Bu değişikliğe göre kim seçilirse seçilsin, Başkan, tüm yaptıklarının hesabını sadece Başkanlığı zamanında değil, sonrasında bile vermekten kurtulacak. Her şey iki dudağının arasında olacak, milletvekilliği ve TBMM formalite olarak kalacak. Bunu onaylatmaya çabalıyorlar. Böylece “ömür boyu hesap vermekten adam kaçırma” da başarıyla tamamlanmış olacak!

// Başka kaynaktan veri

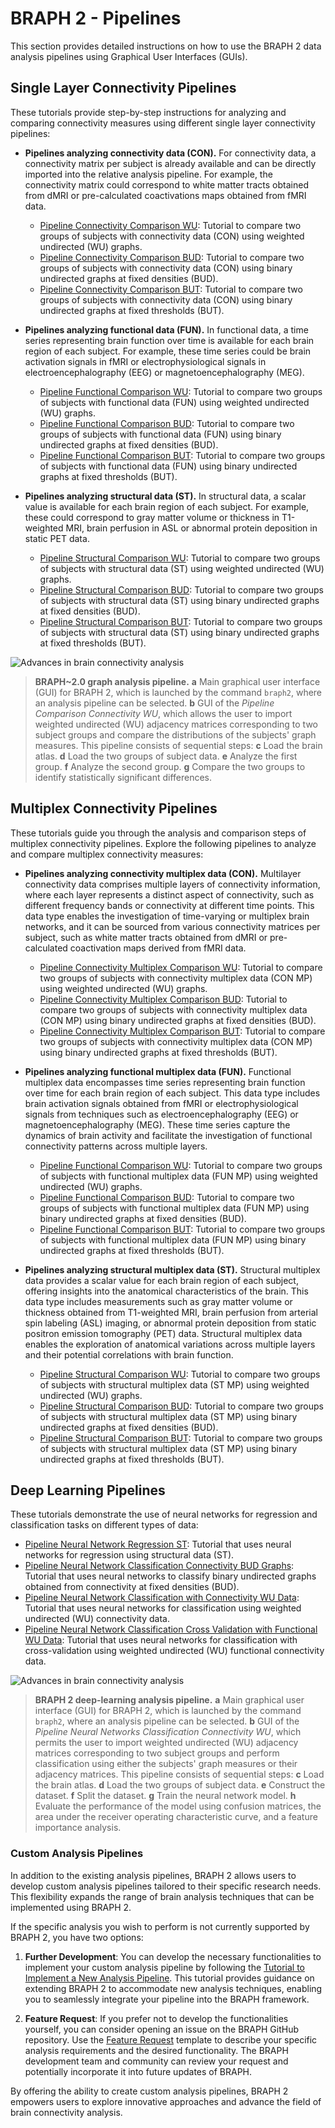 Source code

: # BRAPH 2 - Pipelines

This section provides detailed instructions on how to use the BRAPH 2 data analysis pipelines using Graphical User Interfaces (GUIs).

## Single Layer Connectivity Pipelines

These tutorials provide step-by-step instructions for analyzing and comparing connectivity measures using different single layer connectivity pipelines:

- **Pipelines analyzing connectivity data (CON).** For connectivity data, a connectivity matrix per subject is already available and can be directly imported into the relative analysis pipeline. For example, the connectivity matrix could correspond to white matter tracts obtained from dMRI or pre-calculated coactivations maps obtained from fMRI data.
  - [Pipeline Connectivity Comparison WU](tut_a_con_wu): Tutorial to compare two groups of subjects with connectivity data (CON) using weighted undirected (WU) graphs.
  - [Pipeline Connectivity Comparison BUD](tut_a_con_bud): Tutorial to compare two groups of subjects with connectivity data (CON) using binary undirected graphs at fixed densities (BUD).
  - [Pipeline Connectivity Comparison BUT](tut_a_con_but): Tutorial to compare two groups of subjects with connectivity data (CON) using binary undirected graphs at fixed thresholds (BUT).

- **Pipelines analyzing functional data (FUN).** In functional data, a time series representing brain function over time is available for each brain region of each subject. For example, these time series could be brain activation signals in fMRI or electrophysiological signals in electroencephalography (EEG) or magnetoencephalography (MEG). 
  - [Pipeline Functional Comparison WU](tut_a_fun_wu): Tutorial to compare two groups of subjects with functional data (FUN) using weighted undirected (WU) graphs.
  - [Pipeline Functional Comparison BUD](tut_a_fun_bud): Tutorial to compare two groups of subjects with functional data (FUN) using binary undirected graphs at fixed densities (BUD).
  - [Pipeline Functional Comparison BUT](tut_a_fun_but): Tutorial to compare two groups of subjects with functional data (FUN) using binary undirected graphs at fixed thresholds (BUT).

- **Pipelines analyzing structural data (ST).** In structural data, a scalar value is available for each brain region of each subject. For example, these could correspond to gray matter volume or thickness in T1-weighted MRI, brain perfusion in ASL or abnormal protein deposition in static PET data.
  - [Pipeline Structural Comparison WU](tut_a_st_wu): Tutorial to compare two groups of subjects with structural data (ST) using weighted undirected (WU) graphs.
  - [Pipeline Structural Comparison BUD](tut_a_st_bud): Tutorial to compare two groups of subjects with structural data (ST) using binary undirected graphs at fixed densities (BUD).
  - [Pipeline Structural Comparison BUT](tut_a_st_but): Tutorial to compare two groups of subjects with structural data (ST) using binary undirected graphs at fixed thresholds (BUT).

![Advances in brain connectivity analysis](pipeline-graph.png)
> 
> **BRAPH~2.0 graph analysis pipeline.**
> **a** Main graphical user interface (GUI) for BRAPH 2, which is launched by the command `braph2`, where an analysis pipeline can be selected.
> **b** GUI of the *Pipeline Comparison Connectivity WU*, which allows the user to import weighted undirected (WU) adjacency matrices corresponding to two subject groups and compare the distributions of the subjects' graph measures. This pipeline consists of sequential steps: 
> **c** Load the brain atlas.
> **d** Load the two groups of subject data.
> **e** Analyze the first group.
> **f** Analyze the second group.
> **g** Compare the two groups to identify statistically significant differences.

## Multiplex Connectivity Pipelines

These tutorials guide you through the analysis and comparison steps of multiplex connectivity pipelines. Explore the following pipelines to analyze and compare multiplex connectivity measures:

- **Pipelines analyzing connectivity multiplex data (CON).** Multilayer connectivity data comprises multiple layers of connectivity information, where each layer represents a distinct aspect of connectivity, such as different frequency bands or connectivity at different time points. This data type enables the investigation of time-varying or multiplex brain networks, and it can be sourced from various connectivity matrices per subject, such as white matter tracts obtained from dMRI or pre-calculated coactivation maps derived from fMRI data.
  - [Pipeline Connectivity Multiplex Comparison WU](tut_a_mp_con_wu): Tutorial to compare two groups of subjects with connectivity multiplex data (CON MP) using weighted undirected (WU) graphs.
  - [Pipeline Connectivity Multiplex Comparison BUD](tut_a_mp_con_bud): Tutorial to compare two groups of subjects with connectivity multiplex data (CON MP) using binary undirected graphs at fixed densities (BUD).
  - [Pipeline Connectivity Multiplex Comparison BUT](tut_a_mp_con_but): Tutorial to compare two groups of subjects with connectivity multiplex data (CON MP) using binary undirected graphs at fixed thresholds (BUT).

- **Pipelines analyzing functional multiplex data (FUN).** Functional multiplex data encompasses time series representing brain function over time for each brain region of each subject. This data type includes brain activation signals obtained from fMRI or electrophysiological signals from techniques such as electroencephalography (EEG) or magnetoencephalography (MEG). These time series capture the dynamics of brain activity and facilitate the investigation of functional connectivity patterns across multiple layers.
  - [Pipeline Functional Comparison WU](tut_a_mp_fun_wu): Tutorial to compare two groups of subjects with functional multiplex data (FUN MP) using weighted undirected (WU) graphs.
  - [Pipeline Functional Comparison BUD](tut_a_mp_fun_bud): Tutorial to compare two groups of subjects with functional multiplex data (FUN MP) using binary undirected graphs at fixed densities (BUD).
  - [Pipeline Functional Comparison BUT](tut_a_mp_fun_but): Tutorial to compare two groups of subjects with functional multiplex data (FUN MP) using binary undirected graphs at fixed thresholds (BUT).

- **Pipelines analyzing structural multiplex data (ST).** Structural multiplex data provides a scalar value for each brain region of each subject, offering insights into the anatomical characteristics of the brain. This data type includes measurements such as gray matter volume or thickness obtained from T1-weighted MRI, brain perfusion from arterial spin labeling (ASL) imaging, or abnormal protein deposition from static positron emission tomography (PET) data. Structural multiplex data enables the exploration of anatomical variations across multiple layers and their potential correlations with brain function.
  - [Pipeline Structural Comparison WU](tut_a_mp_st_wu): Tutorial to compare two groups of subjects with structural multiplex data (ST MP) using weighted undirected (WU) graphs.
  - [Pipeline Structural Comparison BUD](tut_a_mp_st_bud): Tutorial to compare two groups of subjects with structural multiplex data (ST MP) using binary undirected graphs at fixed densities (BUD).
  - [Pipeline Structural Comparison BUT](tut_a_mp_st_but): Tutorial to compare two groups of subjects with structural multiplex data (ST MP) using binary undirected graphs at fixed thresholds (BUT).

## Deep Learning Pipelines

These tutorials demonstrate the use of neural networks for regression and classification tasks on different types of data:
- [Pipeline Neural Network Regression ST](tut_nn_reg_st): Tutorial that uses neural networks for regression using structural data (ST).
- [Pipeline Neural Network Classification Connectivity BUD Graphs](tut_nn_cla_con_bud_g): Tutorial that uses neural networks to classify binary undirected graphs obtained from connectivity at fixed densities (BUD).
- [Pipeline Neural Network Classification with Connectivity WU Data](tut_nn_clas_con_wu): Tutorial that uses neural networks for classification using weighted undirected (WU) connectivity data.
- [Pipeline Neural Network Classification Cross Validation with Functional WU Data](tut_nn_clas_fun_wu_xval): Tutorial that uses neural networks for classification with cross-validation using weighted undirected (WU) functional connectivity data.

![Advances in brain connectivity analysis](pipeline-nn.png)
> 
> **BRAPH 2 deep-learning analysis pipeline.**
> **a** Main graphical user interface (GUI) for BRAPH 2, which is launched by the command `braph2`, where an analysis pipeline can be selected.
> **b** GUI of the *Pipeline Neural Networks Classification Connectivity WU*, which permits the user to import weighted undirected (WU) adjacency matrices corresponding to two subject groups and perform classification using either the subjects' graph measures or their adjacency matrices. This pipeline consists of sequential steps:
> **c** Load the brain atlas.
> **d** Load the two groups of subject data.
> **e** Construct the dataset.
> **f** Split the dataset.
> **g** Train the neural network model.
> **h** Evaluate the performance of the model using confusion matrices, the area under the receiver operating characteristic curve, and a feature importance analysis.

### Custom Analysis Pipelines

In addition to the existing analysis pipelines, BRAPH 2 allows users to develop custom analysis pipelines tailored to their specific research needs. This flexibility expands the range of brain analysis techniques that can be implemented using BRAPH 2.

If the specific analysis you wish to perform is not currently supported by BRAPH 2, you have two options:

1. **Further Development**: You can develop the necessary functionalities to implement your custom analysis pipeline by following the [Tutorial to Implement a New Analysis Pipeline](../developers/dev_pipeline). This tutorial provides guidance on extending BRAPH 2 to accommodate new analysis techniques, enabling you to seamlessly integrate your pipeline into the BRAPH framework.

2. **Feature Request**: If you prefer not to develop the functionalities yourself, you can consider opening an issue on the BRAPH GitHub repository. Use the [Feature Request](../../../../issues/new/choose) template to describe your specific analysis requirements and the desired functionality. The BRAPH development team and community can review your request and potentially incorporate it into future updates of BRAPH.

By offering the ability to create custom analysis pipelines, BRAPH 2 empowers users to explore innovative approaches and advance the field of brain connectivity analysis.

Görüyorsunuz ya dostlar, ülkede kaçıran kaçırana!... Bu arada rüşvet dağıtıp “gümrükten altın kaçıranları” da unutmayalım! Bir zamanlar kamyonlara sığmadığından zar zor “kaçırılan paraları” da anımsayalım.

İşin özeti; artık “her şeyin tadını da kaçırdılar!...”

Sıra vatandaşımıza gelmeyecek mi diyenlere: Sağında-solunda kaçıranların fink attığı bir ülkede onlara düşen görev belli aslında. Ya bu kaçakçılığa ve neden olanlara dur diyecekler; ya da en temizi “akıllarını kaçıracaklar!”

Bizlere gelince; ne olursa olsun parlamenter demokrasiyi, insanı, insan haklarını, barış ve kardeşliği, bölünmemeyi, ötekileştirilmemeyi, din ve vicdan özgürlüğünü, bir arada yaşama azim ve kararını savunanlarız. Kuyrukları sıkışınca ilk fırsatta yurt dışına kaçacaklardan da değiliz. Bizler, Atatürk ilke ve devrimleri yolunda sizin “kaçırılan huzurunuzu” kurtarmaya adayız!

Sizlere son bir soru ve aslında işin özeti:
Şimdi biri çıkıp “Atatürk geliyor” dese acaba bazıları “nerelerine kaçıracaklar?”